[Collected data]
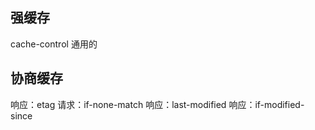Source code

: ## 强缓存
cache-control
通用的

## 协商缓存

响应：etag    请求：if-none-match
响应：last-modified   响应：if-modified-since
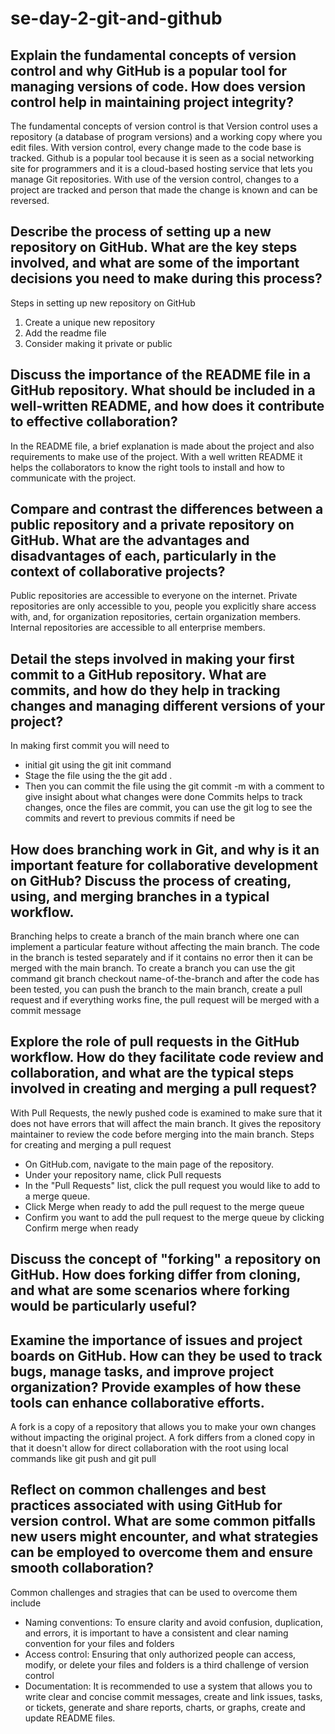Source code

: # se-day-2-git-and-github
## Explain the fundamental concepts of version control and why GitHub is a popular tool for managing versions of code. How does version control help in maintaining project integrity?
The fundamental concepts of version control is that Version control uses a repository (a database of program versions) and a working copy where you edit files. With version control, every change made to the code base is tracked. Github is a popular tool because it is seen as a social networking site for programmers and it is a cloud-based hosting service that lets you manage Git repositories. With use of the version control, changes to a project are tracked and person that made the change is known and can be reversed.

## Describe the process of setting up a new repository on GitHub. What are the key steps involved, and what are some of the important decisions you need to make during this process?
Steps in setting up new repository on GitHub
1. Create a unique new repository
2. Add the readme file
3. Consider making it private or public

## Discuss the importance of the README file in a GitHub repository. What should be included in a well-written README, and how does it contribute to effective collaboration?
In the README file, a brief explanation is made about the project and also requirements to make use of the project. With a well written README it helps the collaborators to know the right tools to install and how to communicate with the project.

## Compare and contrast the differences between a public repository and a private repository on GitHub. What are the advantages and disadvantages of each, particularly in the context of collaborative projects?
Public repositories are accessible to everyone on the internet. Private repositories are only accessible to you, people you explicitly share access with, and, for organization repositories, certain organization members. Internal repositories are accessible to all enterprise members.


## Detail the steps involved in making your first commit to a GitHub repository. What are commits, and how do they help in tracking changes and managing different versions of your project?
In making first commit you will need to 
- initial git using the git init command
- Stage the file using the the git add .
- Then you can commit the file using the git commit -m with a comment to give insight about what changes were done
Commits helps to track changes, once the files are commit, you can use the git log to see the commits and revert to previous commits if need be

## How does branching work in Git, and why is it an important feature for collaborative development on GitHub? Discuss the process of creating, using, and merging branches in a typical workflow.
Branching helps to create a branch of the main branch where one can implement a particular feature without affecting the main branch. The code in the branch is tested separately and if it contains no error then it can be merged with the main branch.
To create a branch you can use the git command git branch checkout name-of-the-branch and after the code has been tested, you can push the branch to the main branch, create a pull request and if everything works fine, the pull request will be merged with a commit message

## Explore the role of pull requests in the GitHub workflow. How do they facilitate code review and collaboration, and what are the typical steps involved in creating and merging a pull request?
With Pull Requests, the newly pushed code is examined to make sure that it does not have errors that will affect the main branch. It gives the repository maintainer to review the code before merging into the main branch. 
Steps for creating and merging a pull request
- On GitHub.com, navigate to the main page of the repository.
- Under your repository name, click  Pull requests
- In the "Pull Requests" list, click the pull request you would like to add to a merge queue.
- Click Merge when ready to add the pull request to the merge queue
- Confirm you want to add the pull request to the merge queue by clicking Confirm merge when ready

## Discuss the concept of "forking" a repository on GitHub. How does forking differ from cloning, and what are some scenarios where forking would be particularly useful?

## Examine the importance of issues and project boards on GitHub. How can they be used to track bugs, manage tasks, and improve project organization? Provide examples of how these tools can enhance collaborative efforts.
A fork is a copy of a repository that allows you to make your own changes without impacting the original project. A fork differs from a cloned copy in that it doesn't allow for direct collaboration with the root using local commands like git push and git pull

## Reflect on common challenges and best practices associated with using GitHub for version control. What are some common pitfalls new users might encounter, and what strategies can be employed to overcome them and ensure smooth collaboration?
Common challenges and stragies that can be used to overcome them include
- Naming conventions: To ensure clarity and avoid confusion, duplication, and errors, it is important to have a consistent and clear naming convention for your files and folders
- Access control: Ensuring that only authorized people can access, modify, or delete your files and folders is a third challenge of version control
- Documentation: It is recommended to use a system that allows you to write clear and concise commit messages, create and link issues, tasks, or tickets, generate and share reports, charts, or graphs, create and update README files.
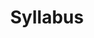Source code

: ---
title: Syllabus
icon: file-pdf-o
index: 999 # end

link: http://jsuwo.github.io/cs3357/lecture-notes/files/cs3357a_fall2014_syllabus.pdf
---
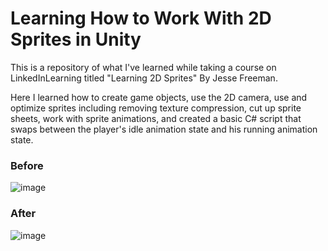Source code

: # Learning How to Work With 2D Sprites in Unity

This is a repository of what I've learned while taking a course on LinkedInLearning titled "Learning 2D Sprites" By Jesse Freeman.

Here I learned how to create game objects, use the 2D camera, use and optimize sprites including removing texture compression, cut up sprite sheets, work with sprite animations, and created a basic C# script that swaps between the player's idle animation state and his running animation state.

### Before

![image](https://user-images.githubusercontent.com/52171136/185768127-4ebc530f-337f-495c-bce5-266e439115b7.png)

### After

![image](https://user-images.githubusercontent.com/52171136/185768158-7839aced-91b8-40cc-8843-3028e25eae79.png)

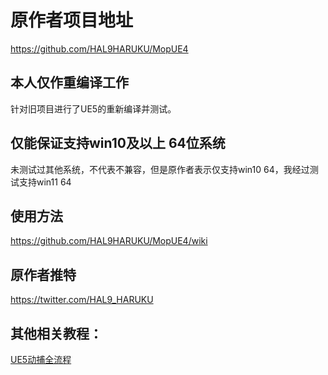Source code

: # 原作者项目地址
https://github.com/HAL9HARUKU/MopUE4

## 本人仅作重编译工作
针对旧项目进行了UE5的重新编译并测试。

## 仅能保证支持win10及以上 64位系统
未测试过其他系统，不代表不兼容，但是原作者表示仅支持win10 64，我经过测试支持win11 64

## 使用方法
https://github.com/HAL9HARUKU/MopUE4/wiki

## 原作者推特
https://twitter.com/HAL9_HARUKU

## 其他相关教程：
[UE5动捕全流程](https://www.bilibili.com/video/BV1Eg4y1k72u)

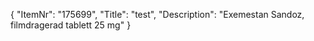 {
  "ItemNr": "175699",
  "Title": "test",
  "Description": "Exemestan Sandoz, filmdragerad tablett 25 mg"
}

INSTRUCTIONS FOR THE TASK:
Take the line above containing "## Compare and", the line containing "In making first commit you will need to", and all lines in between, and copy them exactly without anything else.

WRITTEN RESPONSE:
## Compare and contrast the differences between a public repository and a private repository on GitHub. What are the advantages and disadvantages of each, particularly in the context of collaborative projects?
Public repositories are accessible to everyone on the internet. Private repositories are only accessible to you, people you explicitly share access with, and, for organization repositories, certain organization members. Internal repositories are accessible to all enterprise members.


## Detail the steps involved in making your first commit to a GitHub repository. What are commits, and how do they help in tracking changes and managing different versions of your project?
In making first commit you will need to 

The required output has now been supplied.